Consider Beneficiary Needs and the Trust’s Purpose
Beneficiaries’ needs change over time, and trust investments need to change in relation to them. As the trustee, you have to determine what the trust must do in order to meet those needs. You must keep the age of the beneficiary and the purpose of the trust in mind.
Beneficiary needs and trustee responsibilities
You need to judge when beneficiary payments are useful, and when they’re unnecessary. Even if the trust has a mandatory income beneficiary, you can still limit the distributions to that beneficiary by limiting the amount of income earned by the trust. Many trusts are invested primarily in non-income-bearing investments for that reason. You can also select high-income-bearing investments to benefit a beneficiary who needs the income from the trust to pay for expenses.
A young child who is a trust beneficiary likely needs little from the trust, especially if his or her parents are still alive and are able to provide life’s necessities. As that child begins college, he or she may look to the trust to pay for some or all higher educational expenses. Or a working adult may require little from the trust now, but those needs may increase after retirement.
Purpose of trust
Grantors often establish trusts for specific reasons, such as the following:
To pay for college.
To provide money for a first home purchase.
To provide a safety net for someone the grantor isn’t sure can completely provide for himself or herself.
You need to read the instrument very carefully to make certain that you know why the trust exists and then create a plan that answers that need.
Trusts that distribute income currently
Grantors often create trusts to provide steady income to beneficiaries.

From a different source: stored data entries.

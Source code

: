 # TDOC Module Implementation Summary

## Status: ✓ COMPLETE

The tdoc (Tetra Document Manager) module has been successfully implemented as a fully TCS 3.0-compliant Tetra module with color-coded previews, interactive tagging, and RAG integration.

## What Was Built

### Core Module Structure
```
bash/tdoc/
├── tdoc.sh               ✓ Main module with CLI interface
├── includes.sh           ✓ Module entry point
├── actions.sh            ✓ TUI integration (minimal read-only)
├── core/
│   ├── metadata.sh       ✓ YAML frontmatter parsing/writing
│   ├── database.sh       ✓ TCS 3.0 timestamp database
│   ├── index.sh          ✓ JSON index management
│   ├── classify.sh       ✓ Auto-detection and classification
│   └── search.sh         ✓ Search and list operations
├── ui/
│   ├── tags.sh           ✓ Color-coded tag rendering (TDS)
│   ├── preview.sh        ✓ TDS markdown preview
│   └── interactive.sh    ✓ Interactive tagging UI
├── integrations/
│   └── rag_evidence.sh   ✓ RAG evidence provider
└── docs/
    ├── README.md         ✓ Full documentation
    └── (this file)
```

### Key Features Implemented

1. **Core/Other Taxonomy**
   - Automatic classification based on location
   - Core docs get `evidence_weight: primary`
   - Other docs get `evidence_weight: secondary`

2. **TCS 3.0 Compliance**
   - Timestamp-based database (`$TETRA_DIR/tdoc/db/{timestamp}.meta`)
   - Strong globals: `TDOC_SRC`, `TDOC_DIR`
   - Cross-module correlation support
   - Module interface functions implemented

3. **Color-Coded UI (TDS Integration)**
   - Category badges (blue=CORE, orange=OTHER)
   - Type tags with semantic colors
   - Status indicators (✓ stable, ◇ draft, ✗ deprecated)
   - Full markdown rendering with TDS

You have to make sure that the trust generates enough income every year. To keep pace with inflation, you must make sure the principal grows.
You may feel you need to make some principal distributions so a beneficiary can pay rent. Before you make a principal distribution, consider all your options. Reducing the amount of available principal won’t help increase the income for future years. However, depending on the terms of the trust instrument, you may have the discretion to do so, and sometimes principal distributions are appropriate.
Trusts that are age-based
Many trusts are created to behave one way while the beneficiary is one age and differently as that beneficiary ages. Make a calendar of when your beneficiary hits those ages.

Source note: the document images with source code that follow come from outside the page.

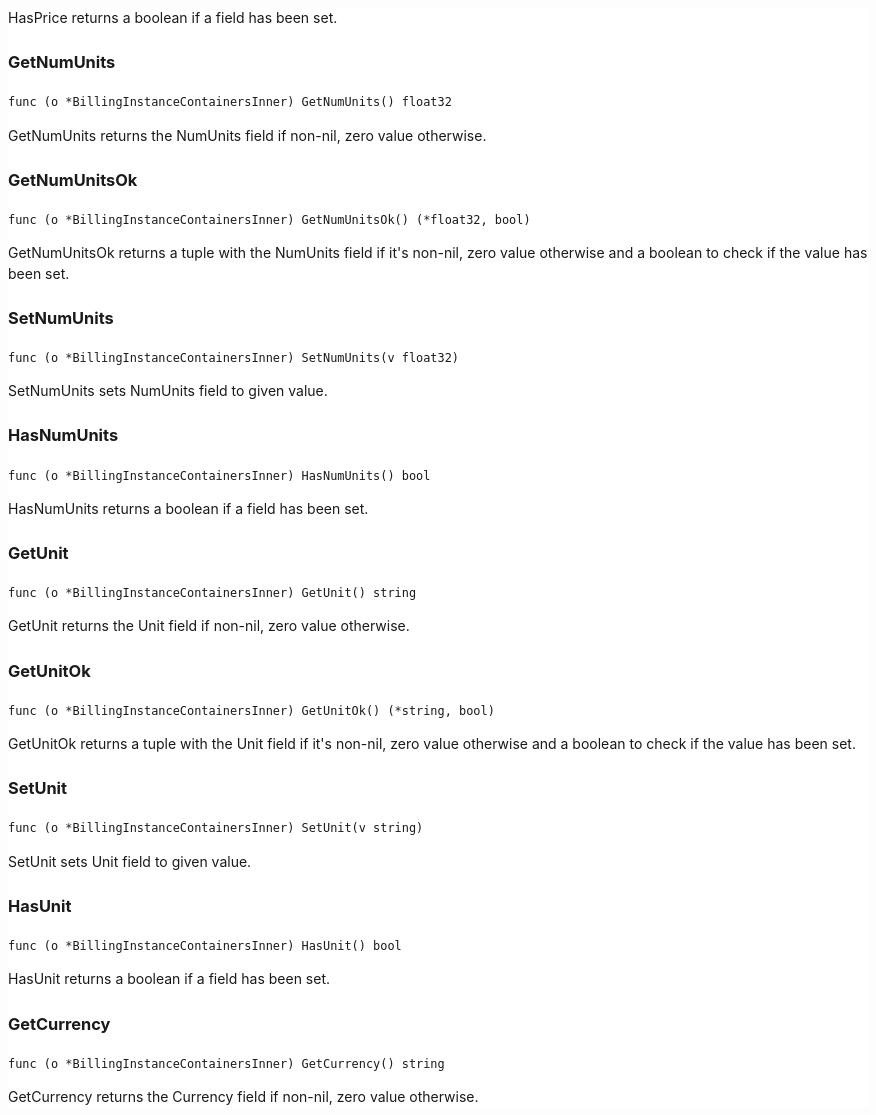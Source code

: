 HasPrice returns a boolean if a field has been set.

### GetNumUnits

`func (o *BillingInstanceContainersInner) GetNumUnits() float32`

GetNumUnits returns the NumUnits field if non-nil, zero value otherwise.

### GetNumUnitsOk

`func (o *BillingInstanceContainersInner) GetNumUnitsOk() (*float32, bool)`

GetNumUnitsOk returns a tuple with the NumUnits field if it's non-nil, zero value otherwise
and a boolean to check if the value has been set.

### SetNumUnits

`func (o *BillingInstanceContainersInner) SetNumUnits(v float32)`

SetNumUnits sets NumUnits field to given value.

### HasNumUnits

`func (o *BillingInstanceContainersInner) HasNumUnits() bool`

HasNumUnits returns a boolean if a field has been set.

### GetUnit

`func (o *BillingInstanceContainersInner) GetUnit() string`

GetUnit returns the Unit field if non-nil, zero value otherwise.

### GetUnitOk

`func (o *BillingInstanceContainersInner) GetUnitOk() (*string, bool)`

GetUnitOk returns a tuple with the Unit field if it's non-nil, zero value otherwise
and a boolean to check if the value has been set.

### SetUnit

`func (o *BillingInstanceContainersInner) SetUnit(v string)`

SetUnit sets Unit field to given value.

### HasUnit

`func (o *BillingInstanceContainersInner) HasUnit() bool`

HasUnit returns a boolean if a field has been set.

### GetCurrency

`func (o *BillingInstanceContainersInner) GetCurrency() string`

GetCurrency returns the Currency field if non-nil, zero value otherwise.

An age-based trust is known as an accumulation trust during the early stages because it doesn’t make distributions while the beneficiary is young and therefore accumulates income. You want to invest a trust that’s accumulating income differently than one where the beneficiary depends on regular income distributions. An accumulation trust is typically invested in a way that minimizes the trust’s income tax hit. A trust might pay the top tax rate with just over $10,000 of ordinary income.
If your trust is still in the accumulation stage, investing in stocks that pay small dividends is a popular strategy because it limits the amount of taxable income while still allowing the value of the trust to grow. The trade-off you should expect from a stock that pays a small dividend is that the market price of that stock should grow substantially because the company is putting its profits back into the business rather than paying them out to shareholders. If you fail to see growth over time, don’t hesitate to sell the stock. It is better to realize that you’ve made a mistake and get out than to wait forever for the company to turn around.

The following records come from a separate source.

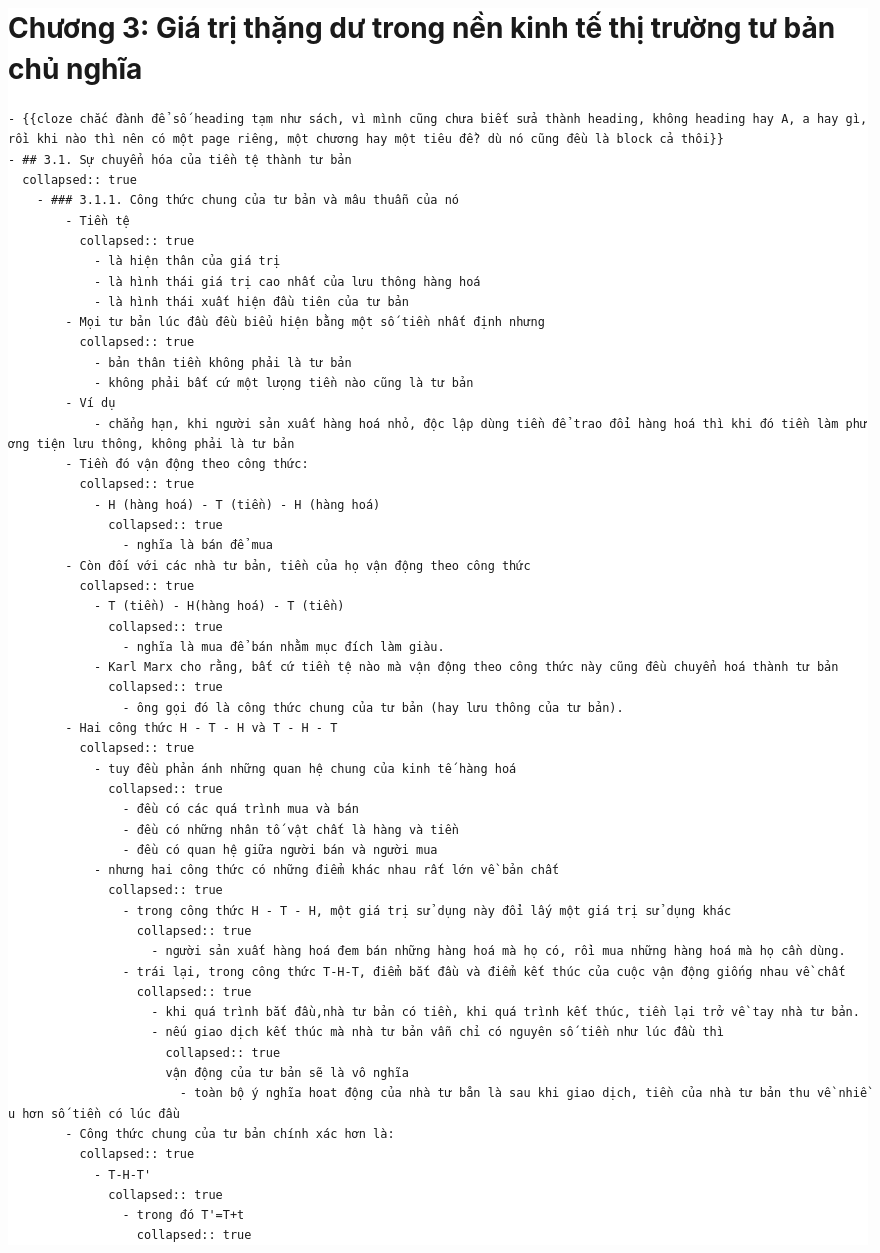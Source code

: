 # Chương 3: Giá trị thặng dư trong nền kinh tế thị trường tư bản chủ nghĩa
	- {{cloze chắc đành để số heading tạm như sách, vì mình cũng chưa biết sửa thành heading, không heading hay A, a hay gì, rồi khi nào thì nên có một page riêng, một chương hay một tiêu đề? dù nó cũng đều là block cả thôi}}
	- ## 3.1. Sự chuyển hóa của tiền tệ thành tư bản
	  collapsed:: true
		- ### 3.1.1. Công thức chung của tư bản và mâu thuẫn của nó
			- Tiền tệ
			  collapsed:: true
				- là hiện thân của giá trị
				- là hình thái giá trị cao nhất của lưu thông hàng hoá
				- là hình thái xuất hiện đầu tiên của tư bản
			- Mọi tư bản lúc đầu đều biểu hiện bằng một số tiền nhất định nhưng
			  collapsed:: true
				- bản thân tiền không phải là tư bản
				- không phải bất cứ một lưọng tiền nào cũng là tư bản
			- Ví dụ
				- chẳng hạn, khi người sản xuất hàng hoá nhỏ, độc lập dùng tiền để trao đổi hàng hoá thì khi đó tiền làm phương tiện lưu thông, không phải là tư bản
			- Tiền đó vận động theo công thức:
			  collapsed:: true
				- H (hàng hoá) - T (tiền) - H (hàng hoá)
				  collapsed:: true
					- nghĩa là bán để mua
			- Còn đối với các nhà tư bản, tiền của họ vận động theo công thức
			  collapsed:: true
				- T (tiền) - H(hàng hoá) - T (tiền)
				  collapsed:: true
					- nghĩa là mua để bán nhằm mục đích làm giàu.
				- Karl Marx cho rằng, bất cứ tiền tệ nào mà vận động theo công thức này cũng đều chuyển hoá thành tư bản
				  collapsed:: true
					- ông gọi đó là công thức chung của tư bản (hay lưu thông của tư bản).
			- Hai công thức H - T - H và T - H - T
			  collapsed:: true
				- tuy đều phản ánh những quan hệ chung của kinh tế hàng hoá
				  collapsed:: true
					- đều có các quá trình mua và bán
					- đều có những nhân tố vật chất là hàng và tiền
					- đều có quan hệ giữa người bán và người mua
				- nhưng hai công thức có những điểm khác nhau rất lớn về bản chất
				  collapsed:: true
					- trong công thức H - T - H, một giá trị sử dụng này đổi lấy một giá trị sử dụng khác
					  collapsed:: true
						- người sản xuất hàng hoá đem bán những hàng hoá mà họ có, rồi mua những hàng hoá mà họ cần dùng.
					- trái lại, trong công thức T-H-T, điểm bắt đầu và điểm kết thúc của cuộc vận động giống nhau về chất
					  collapsed:: true
						- khi quá trình bắt đầu,nhà tư bản có tiền, khi quá trình kết thúc, tiền lại trở về tay nhà tư bản.
						- nếu giao dịch kết thúc mà nhà tư bản vẫn chỉ có nguyên số tiền như lúc đầu thì
						  collapsed:: true
						  vận động của tư bản sẽ là vô nghĩa
							- toàn bộ ý nghĩa hoat động của nhà tư bån là sau khi giao dịch, tiền của nhà tư bản thu về nhiều hơn số tiền có lúc đầu
			- Công thức chung của tư bản chính xác hơn là:
			  collapsed:: true
				- T-H-T'
				  collapsed:: true
					- trong đó T'=T+t
					  collapsed:: true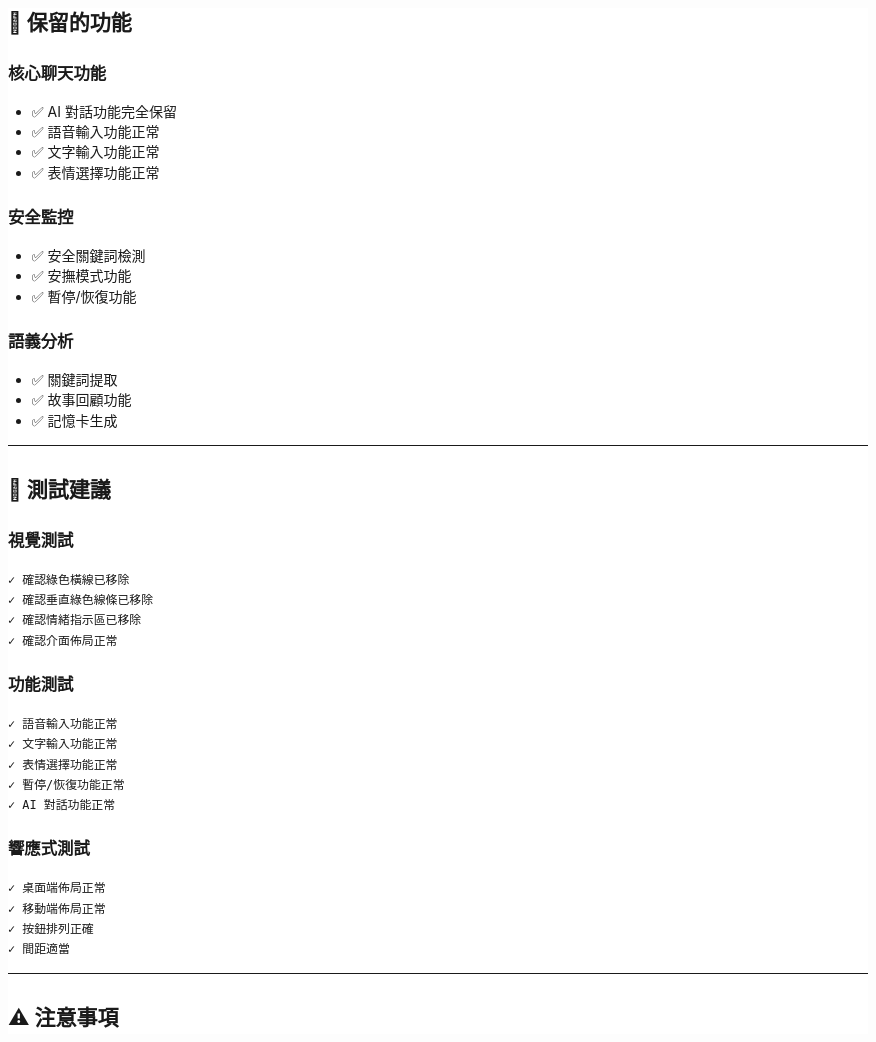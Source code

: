 ## 🔄 保留的功能

### 核心聊天功能
- ✅ AI 對話功能完全保留
- ✅ 語音輸入功能正常
- ✅ 文字輸入功能正常
- ✅ 表情選擇功能正常

### 安全監控
- ✅ 安全關鍵詞檢測
- ✅ 安撫模式功能
- ✅ 暫停/恢復功能

### 語義分析
- ✅ 關鍵詞提取
- ✅ 故事回顧功能
- ✅ 記憶卡生成

---

## 🧪 測試建議

### 視覺測試
```
✓ 確認綠色橫線已移除
✓ 確認垂直綠色線條已移除
✓ 確認情緒指示區已移除
✓ 確認介面佈局正常
```

### 功能測試
```
✓ 語音輸入功能正常
✓ 文字輸入功能正常
✓ 表情選擇功能正常
✓ 暫停/恢復功能正常
✓ AI 對話功能正常
```

### 響應式測試
```
✓ 桌面端佈局正常
✓ 移動端佈局正常
✓ 按鈕排列正確
✓ 間距適當
```

---

## ⚠️ 注意事項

As the beneficiary ages, and the trust begins to make distributions, you’re free to shift the investments to ones that produce as much income as you think it wise to give the beneficiary. After the beneficiary is receiving income from the trust, the tax liability for that income is paid by the beneficiary, not by the trust.
One of the most popular reasons a grantor creates a trust is because he or she doesn’t think that the beneficiary of that trust is able to handle large sums of money. A spendthrift trust is designed to deal with that situation, giving absolute control of the money to the trustee, who then must make the decisions about how much money to distribute and how often.
Spendthrift trusts are absolutely discretionary. The trustee has total control over the distributions. The only requirement is that the best interest of the beneficiary must be your top priority. You may distribute income or principal if in your best judgment it benefits the beneficiary, even if the payments aren’t made directly to the beneficiary. If your beneficiary has medical issues that require care, you may opt to pay the beneficiary’s medical bills directly instead of giving the money to the beneficiary to do so.